German firm to remove dangerous material from Beirut port

German firm to remove dangerous material from Beirut port
2 min read
06 February, 2021
Since the August blast and a massive fire at the port weeks later, authorities have been concerned about dangerous material still at the facility.
The material had still posed a threat to Beirut [Getty]
A German company will remove hazardous materials stored in dozens of containers at Beirut's port, Germany's ambassador to Lebanon said Saturday, following efforts to secure the facility after the deadly explosion last August that devastated the port and much of the city.

Ambassador Andreas Kindl tweeted that the treatment at Beirut’s port for 52 containers of "hazardous and dangerous chemical material" has been completed. He added that the material will be shipped to Germany.

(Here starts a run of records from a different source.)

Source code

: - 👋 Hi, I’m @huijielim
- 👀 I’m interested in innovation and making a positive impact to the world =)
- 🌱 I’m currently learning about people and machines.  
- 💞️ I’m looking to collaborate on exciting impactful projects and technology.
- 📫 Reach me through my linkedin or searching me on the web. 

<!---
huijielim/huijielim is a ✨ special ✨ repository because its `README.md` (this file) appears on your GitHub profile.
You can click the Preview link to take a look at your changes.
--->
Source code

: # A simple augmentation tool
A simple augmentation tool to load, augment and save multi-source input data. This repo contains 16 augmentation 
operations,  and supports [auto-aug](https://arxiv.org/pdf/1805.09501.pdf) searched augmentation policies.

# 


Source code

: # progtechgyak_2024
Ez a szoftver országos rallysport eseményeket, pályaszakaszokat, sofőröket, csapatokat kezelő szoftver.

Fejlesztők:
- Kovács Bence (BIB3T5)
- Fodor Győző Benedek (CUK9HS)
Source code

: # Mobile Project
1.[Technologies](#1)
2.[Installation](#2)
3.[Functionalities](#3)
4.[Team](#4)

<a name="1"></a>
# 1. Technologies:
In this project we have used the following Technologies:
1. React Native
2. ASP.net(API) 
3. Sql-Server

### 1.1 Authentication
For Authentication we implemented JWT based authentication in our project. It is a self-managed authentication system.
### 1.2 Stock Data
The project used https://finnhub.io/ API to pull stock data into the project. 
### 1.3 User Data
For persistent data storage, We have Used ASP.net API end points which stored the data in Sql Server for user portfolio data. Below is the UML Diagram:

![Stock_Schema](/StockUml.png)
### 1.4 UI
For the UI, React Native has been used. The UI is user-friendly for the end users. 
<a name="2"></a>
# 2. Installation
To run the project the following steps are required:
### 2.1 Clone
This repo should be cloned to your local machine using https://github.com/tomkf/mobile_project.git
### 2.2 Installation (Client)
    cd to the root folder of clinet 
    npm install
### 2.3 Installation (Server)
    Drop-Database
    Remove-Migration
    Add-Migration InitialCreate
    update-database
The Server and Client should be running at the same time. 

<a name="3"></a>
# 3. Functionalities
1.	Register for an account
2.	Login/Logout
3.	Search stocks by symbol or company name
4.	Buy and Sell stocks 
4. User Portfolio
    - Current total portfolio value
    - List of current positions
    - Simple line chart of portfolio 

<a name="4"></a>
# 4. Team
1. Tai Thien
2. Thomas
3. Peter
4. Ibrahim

The decision to remove the material followed the August 4 explosion that was triggered by nearly 3,000 tons of ammonium nitrates, a highly explosive fertilizer component, that had sat at the port for years. The blast killed 211 people, wounded more than 6,000, and destroyed parts of the capital.

Lebanon signed a deal with Germany’s Combi Lift in November to treat and ship abroad the containers consisting of flammable chemicals. The deal is worth $3.6 million, toward which port authorities in Lebanon paid will pay $2 million with the German government covering the rest.

Kindl said the material that was treated had been a threat to people in Beirut.

Since the August blast and a massive fire at the port weeks later, authorities have been concerned about dangerous material still at the facility.

Read also: 'Not like every time:' Beirut blast victims want the truth

Interim port chief Bassem al-Kaissi said in November that removing the chemicals was a necessary "preemptive step," warning that if they caught fire "Beirut will be wiped out".

A month after the blast, the Lebanese army said military experts were called in for an inspection and found 4.35 tons of ammonium nitrate that were removed and destroyed.

Lebanon has launched an investigation into the explosion following public anger towards the political elites, who have been considered responsible for the crisis due to the neglectful storage of the ammonium nitrate near the port.

At least 25 people have been arrested, including the port chief and the head of the customs authority, but no politician has been held accountable.